Worlds Apart, Love Binds

Past is Present staged at Ranga Shankara is about how a family continues to stay functional even while its members live across borders and time zones.
Worlds Apart, Love Binds

BENGALURU: Berlin-based documentary filmmaker Shaheen Dill-Riaz is excited: the English version of theatre production Past is Present, where he plays himself, premiered on Tuesday in the city.

Originally in German, the play that has evolved from Shaheen’s personal experiences has seen about 25 shows in Europe before city-based Sandbox Collective brought it to Ranga Shankara. It explores the concept of the modern-day family -- Shaheen has lived in Berlin for about 20 years, his parents live in his home country Bangladesh, his brother in New York, his sister in Sydney and his son in Warsaw.

Whether a family that lives in different corners of the globe can still be functional, be ‘there’ for each other, and what it means to be ‘there’ are some of the questions Past is Present asks.

“I’m particularly curious about the response in India because it’s being performed for the first time in front of an audience familiar with the socio-cultural background of my family,” he says during an interview ahead of his first show in the city. His parents’ was an arranged marriage, and the conflict between them meant that Shaheen and his siblings missed out on a ‘peaceful childhood’, he shares.

Shaheen would like to see the play with which be forayed into theatre performed in Bangladesh, but is wary of risking a tour owing to the current socio-political climate of that country, he says.

The concept of the play, directed by Basel-based theatreperson Corinne Maier, was inspired by a joint project by the two artistes about four years ago when they met in Berlin. “Shaheen stayed in my house and I helped him write a film treatment on his family experiences,” Corinne says.

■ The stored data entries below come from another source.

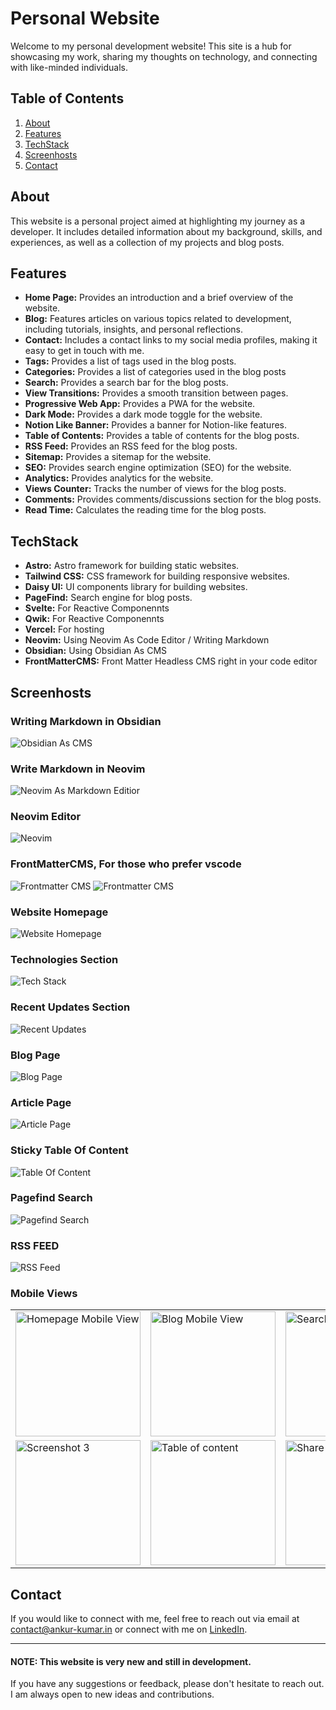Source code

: # Personal Website

Welcome to my personal development website!
This site is a hub for showcasing my work, sharing my thoughts on technology,
and connecting with like-minded individuals.

## Table of Contents

1. [About](#about)
2. [Features](#features)
3. [TechStack](#techstack)
4. [Screenhosts](#screenhosts)
5. [Contact](#contact)

## About

This website is a personal project aimed at highlighting my journey as a developer.
It includes detailed information about my background, skills, and experiences,
as well as a collection of my projects and blog posts.

## Features

- **Home Page:** Provides an introduction and a brief overview of the website.
- **Blog:** Features articles on various topics related to development, including tutorials, insights, and personal reflections.
- **Contact:** Includes a contact links to my social media profiles, making it easy to get in touch with me.
- **Tags:** Provides a list of tags used in the blog posts.
- **Categories:** Provides a list of categories used in the blog posts
- **Search:** Provides a search bar for the blog posts.
- **View Transitions:** Provides a smooth transition between pages.
- **Progressive Web App:** Provides a PWA for the website.
- **Dark Mode:** Provides a dark mode toggle for the website.
- **Notion Like Banner:** Provides a banner for Notion-like features.
- **Table of Contents:** Provides a table of contents for the blog posts.
- **RSS Feed:** Provides an RSS feed for the blog posts.
- **Sitemap:** Provides a sitemap for the website.
- **SEO:** Provides search engine optimization (SEO) for the website.
- **Analytics:** Provides analytics for the website.
- **Views Counter:** Tracks the number of views for the blog posts.
- **Comments:** Provides comments/discussions section for the blog posts.
- **Read Time:** Calculates the reading time for the blog posts.

## TechStack

- **Astro:** Astro framework for building static websites.
- **Tailwind CSS:** CSS framework for building responsive websites.
- **Daisy UI:** UI components library for building websites.
- **PageFind:** Search engine for blog posts.
- **Svelte:** For Reactive Componennts
- **Qwik:** For Reactive Componennts
- **Vercel:** For hosting
- **Neovim:** Using Neovim As Code Editor / Writing Markdown
- **Obsidian:** Using Obsidian As CMS
- **FrontMatterCMS:** Front Matter Headless CMS right in your code editor

## Screenhosts

### Writing Markdown in Obsidian

![Obsidian As CMS](./assets/obsidian-as-cms.png)

### Write Markdown in Neovim

![Neovim As Markdown Editior](./assets/neovim-markdown-editor.png)

### Neovim Editor

![Neovim](./assets/neovim-code-editor.png)

### FrontMatterCMS, For those who prefer vscode

![Frontmatter CMS](./assets/frontmatter-cms.png)
![Frontmatter CMS](./assets/frontmatter-cms-2.png)

### Website Homepage

![Website Homepage](./assets/home.png)

### Technologies Section

![Tech Stack](./assets/techstach-section.png)

### Recent Updates Section

![Recent Updates](./assets/recent-updates.png)

### Blog Page

![Blog Page](./assets/blog-page.png)

### Article Page

![Article Page](./assets/notion-like-banner.png)

### Sticky Table Of Content

![Table Of Content](./assets/table-of-content.png)

### Pagefind Search

![Pagefind Search](./assets/pagefind-search.png)

### RSS FEED

![RSS Feed](./assets/rss-feed.png)

### Mobile Views

<table>
  <tr>
    <td><img src="./assets/mobile-home.png" alt="Homepage Mobile View" width="200"/></td>
    <td><img src="./assets/mobile-blog.png" alt="Blog Mobile View" width="200"/></td>
    <td><img src="./assets/mobile-search.png" alt="Search Mobile View" width="200"/></td>
  </tr>
  <tr>
    <td><img src="./assets/mobile-article.png" alt="Screenshot 3" width="200"/></td>
    <td><img src="./assets/mobile-toc.png" alt="Table of content" width="200"/></td>
    <td><img src="./assets/mobile-share.png" alt="Share Menu" width="200"/></td>
  </tr>
</table>

## Contact

If you would like to connect with me, feel free to reach out via email at [contact@ankur-kumar.in](mailto:your-email@example.com) or connect with me on [LinkedIn](https://www.linkedin.com/in/5321ankur).

---

#### NOTE: This website is very new and still in development.

If you have any suggestions or feedback, please don't hesitate to reach out.
I am always open to new ideas and contributions.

A year later, when she wanted to do a documentary theatre piece on family life, she immediately thought of Shaheen’s work. “We already had video footage of Shaheen,” she says. “So we began by watching it, and then put it away because I wanted to create a production keeping in mind that it would be for the stage.”

So although the play uses the footage, it had to be woven in and not simply ‘introduced’. “That was tricky,” she says. From the footage stage, the focus has also shifted from how globalisation affects family to ‘documentation of documenting’.“Shaheen introspects, observes himself documenting his and his family’s experiences,” she explains. And the chronology and facts have not been ‘manipulated’ in the least, the actor and director say.

To aid the introspection process, stage actor Anne Haug was roped in. “The play opens with her on stage,” the director says. “In the beginning, she plays the role of the narrator. Later on, she actually plays Shaheen.”

Anne, Shaheen says, acts out things he would like to but dare not say, while he pulls her up, and puts her in a corner so she isn’t sure how to respond. Meanwhile, he strives to strike a ‘balance between playing and simply being himself, which is always a struggle’.

“Some parts feel spontaneous because that’s how we arrived at the script -- through weeks of rehearsal and actual dialogue,” he adds. The process involved the two actors and the director comparing notes on childhood experiences.

*Past is Present, at 7.30 pm on Wednesday, at Ranga Shankara. Tickets are priced at Rs 200. The 80-minute Pro Helvetia-Swiss Arts Council presentation in partnership with Goethe-Institut / Max Mueller Bhavan at Bengaluru will travel next to National Centre for the Performing Arts, Mumbai, and Adishakti, Puduchery.